86be5809 · Thomas George · 09318e0d · 86be5809
--- a/theano/gpuarray/linalg.py
+++ b/theano/gpuarray/linalg.py
@@ -7,7 +7,7 @@ from theano import Op
 from theano.gpuarray import basic_ops, GpuArrayType

 try:
-    from pygpu import gpuarray
+    import pygpu
 except ImportError:
    pass

@@ -109,12 +109,12 @@ class GpuCusolverSolve(Op):
                raise ValueError('A and b must be aligned.')

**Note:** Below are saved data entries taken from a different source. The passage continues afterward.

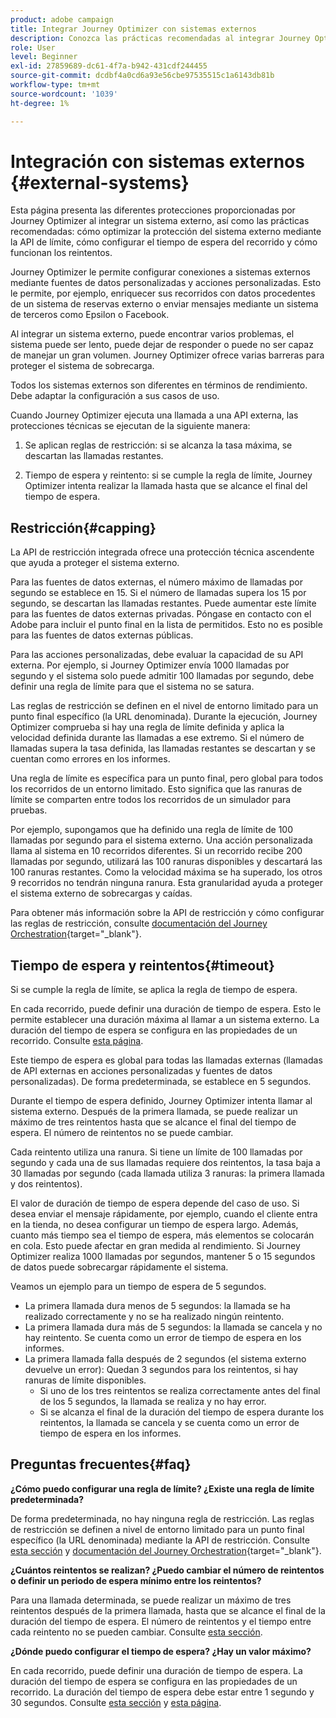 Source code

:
 ```yaml
---
product: adobe campaign
title: Integrar Journey Optimizer con sistemas externos
description: Conozca las prácticas recomendadas al integrar Journey Optimizer con sistemas externos
role: User
level: Beginner
exl-id: 27859689-dc61-4f7a-b942-431cdf244455
source-git-commit: dcdbf4a0cd6a93e56cbe97535515c1a6143db81b
workflow-type: tm+mt
source-wordcount: '1039'
ht-degree: 1%

---
```


# Integración con sistemas externos {#external-systems}

Esta página presenta las diferentes protecciones proporcionadas por Journey Optimizer al integrar un sistema externo, así como las prácticas recomendadas: cómo optimizar la protección del sistema externo mediante la API de límite, cómo configurar el tiempo de espera del recorrido y cómo funcionan los reintentos.

Journey Optimizer le permite configurar conexiones a sistemas externos mediante fuentes de datos personalizadas y acciones personalizadas. Esto le permite, por ejemplo, enriquecer sus recorridos con datos procedentes de un sistema de reservas externo o enviar mensajes mediante un sistema de terceros como Epsilon o Facebook.

Al integrar un sistema externo, puede encontrar varios problemas, el sistema puede ser lento, puede dejar de responder o puede no ser capaz de manejar un gran volumen. Journey Optimizer ofrece varias barreras para proteger el sistema de sobrecarga.

Todos los sistemas externos son diferentes en términos de rendimiento. Debe adaptar la configuración a sus casos de uso.

Cuando Journey Optimizer ejecuta una llamada a una API externa, las protecciones técnicas se ejecutan de la siguiente manera:

1. Se aplican reglas de restricción: si se alcanza la tasa máxima, se descartan las llamadas restantes.

2. Tiempo de espera y reintento: si se cumple la regla de límite, Journey Optimizer intenta realizar la llamada hasta que se alcance el final del tiempo de espera.

## Restricción{#capping}

La API de restricción integrada ofrece una protección técnica ascendente que ayuda a proteger el sistema externo.

Para las fuentes de datos externas, el número máximo de llamadas por segundo se establece en 15. Si el número de llamadas supera los 15 por segundo, se descartan las llamadas restantes. Puede aumentar este límite para las fuentes de datos externas privadas. Póngase en contacto con el Adobe para incluir el punto final en la lista de permitidos. Esto no es posible para las fuentes de datos externas públicas.

Para las acciones personalizadas, debe evaluar la capacidad de su API externa. Por ejemplo, si Journey Optimizer envía 1000 llamadas por segundo y el sistema solo puede admitir 100 llamadas por segundo, debe definir una regla de límite para que el sistema no se satura.

Las reglas de restricción se definen en el nivel de entorno limitado para un punto final específico (la URL denominada). Durante la ejecución, Journey Optimizer comprueba si hay una regla de límite definida y aplica la velocidad definida durante las llamadas a ese extremo. Si el número de llamadas supera la tasa definida, las llamadas restantes se descartan y se cuentan como errores en los informes.

Una regla de límite es específica para un punto final, pero global para todos los recorridos de un entorno limitado. Esto significa que las ranuras de límite se comparten entre todos los recorridos de un simulador para pruebas.

Por ejemplo, supongamos que ha definido una regla de límite de 100 llamadas por segundo para el sistema externo. Una acción personalizada llama al sistema en 10 recorridos diferentes. Si un recorrido recibe 200 llamadas por segundo, utilizará las 100 ranuras disponibles y descartará las 100 ranuras restantes. Como la velocidad máxima se ha superado, los otros 9 recorridos no tendrán ninguna ranura. Esta granularidad ayuda a proteger el sistema externo de sobrecargas y caídas.

Para obtener más información sobre la API de restricción y cómo configurar las reglas de restricción, consulte [documentación del Journey Orchestration](https://experienceleague.adobe.com/docs/journeys/using/working-with-apis/capping.html){target=&quot;_blank&quot;}.

## Tiempo de espera y reintentos{#timeout}

Si se cumple la regla de límite, se aplica la regla de tiempo de espera.

En cada recorrido, puede definir una duración de tiempo de espera. Esto le permite establecer una duración máxima al llamar a un sistema externo. La duración del tiempo de espera se configura en las propiedades de un recorrido. Consulte [esta página](../building-journeys/journey-gs.md#timeout_and_error).

Este tiempo de espera es global para todas las llamadas externas (llamadas de API externas en acciones personalizadas y fuentes de datos personalizadas). De forma predeterminada, se establece en 5 segundos.

Durante el tiempo de espera definido, Journey Optimizer intenta llamar al sistema externo. Después de la primera llamada, se puede realizar un máximo de tres reintentos hasta que se alcance el final del tiempo de espera. El número de reintentos no se puede cambiar.

Cada reintento utiliza una ranura. Si tiene un límite de 100 llamadas por segundo y cada una de sus llamadas requiere dos reintentos, la tasa baja a 30 llamadas por segundo (cada llamada utiliza 3 ranuras: la primera llamada y dos reintentos).

El valor de duración de tiempo de espera depende del caso de uso. Si desea enviar el mensaje rápidamente, por ejemplo, cuando el cliente entra en la tienda, no desea configurar un tiempo de espera largo. Además, cuanto más tiempo sea el tiempo de espera, más elementos se colocarán en cola. Esto puede afectar en gran medida al rendimiento. Si Journey Optimizer realiza 1000 llamadas por segundos, mantener 5 o 15 segundos de datos puede sobrecargar rápidamente el sistema.

Veamos un ejemplo para un tiempo de espera de 5 segundos.

* La primera llamada dura menos de 5 segundos: la llamada se ha realizado correctamente y no se ha realizado ningún reintento.
* La primera llamada dura más de 5 segundos: la llamada se cancela y no hay reintento. Se cuenta como un error de tiempo de espera en los informes.
* La primera llamada falla después de 2 segundos (el sistema externo devuelve un error): Quedan 3 segundos para los reintentos, si hay ranuras de límite disponibles.
   * Si uno de los tres reintentos se realiza correctamente antes del final de los 5 segundos, la llamada se realiza y no hay error.
   * Si se alcanza el final de la duración del tiempo de espera durante los reintentos, la llamada se cancela y se cuenta como un error de tiempo de espera en los informes.

## Preguntas frecuentes{#faq}

**¿Cómo puedo configurar una regla de límite? ¿Existe una regla de límite predeterminada?**

De forma predeterminada, no hay ninguna regla de restricción. Las reglas de restricción se definen a nivel de entorno limitado para un punto final específico (la URL denominada) mediante la API de restricción. Consulte [esta sección](../configuration/external-systems.md#capping) y [documentación del Journey Orchestration](https://experienceleague.adobe.com/docs/journeys/using/working-with-apis/capping.html){target=&quot;_blank&quot;}.

**¿Cuántos reintentos se realizan? ¿Puedo cambiar el número de reintentos o definir un periodo de espera mínimo entre los reintentos?**

Para una llamada determinada, se puede realizar un máximo de tres reintentos después de la primera llamada, hasta que se alcance el final de la duración del tiempo de espera. El número de reintentos y el tiempo entre cada reintento no se pueden cambiar. Consulte [esta sección](../configuration/external-systems.md#timeout).

**¿Dónde puedo configurar el tiempo de espera? ¿Hay un valor máximo?**

En cada recorrido, puede definir una duración de tiempo de espera. La duración del tiempo de espera se configura en las propiedades de un recorrido. La duración del tiempo de espera debe estar entre 1 segundo y 30 segundos. Consulte [esta sección](../configuration/external-systems.md#timeout) y [esta página](../building-journeys/journey-gs.md#timeout_and_error).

            lda = max(1, n)
-            ldb = max(1, k, m)
+            ldb = max(1, k)

            # We copy A and b as cusolver operates inplace
-            b = gpuarray.array(b, copy=True, order='F')
+            b = pygpu.array(b, copy=True, order='F')
            if not self.inplace:
-                A = gpuarray.array(A, copy=True)
+                A = pygpu.array(A, copy=True)
            A_ptr = A.gpudata
            b_ptr = b.gpudata

@@ -129,19 +129,19 @@ class GpuCusolverSolve(Op):

            if (thunk.workspace is None or
                    thunk.workspace.size != workspace_size):
-                thunk.workspace = gpuarray.zeros((workspace_size,),
-                                                 dtype='float32',
-                                                 context=context)
-
-            if thunk.pivots is None or thunk.pivots.size != min(n, n):
-                thunk.pivots = gpuarray.zeros((min(n, n),),
+                thunk.workspace = pygpu.zeros(workspace_size,
                                              dtype='float32',
                                              context=context)

+            if thunk.pivots is None or thunk.pivots.size != min(n, n):
+                thunk.pivots = pygpu.zeros(n,
+                                           dtype='int32',
+                                           context=context)
+
            if thunk.dev_info is None:
-                thunk.dev_info = gpuarray.zeros((1,),
-                                                dtype='float32',
-                                                context=context)
+                thunk.dev_info = pygpu.zeros((1,),
+                                             dtype='int32',
+                                             context=context)

            workspace_ptr = thunk.workspace.gpudata
            pivots_ptr = thunk.pivots.gpudata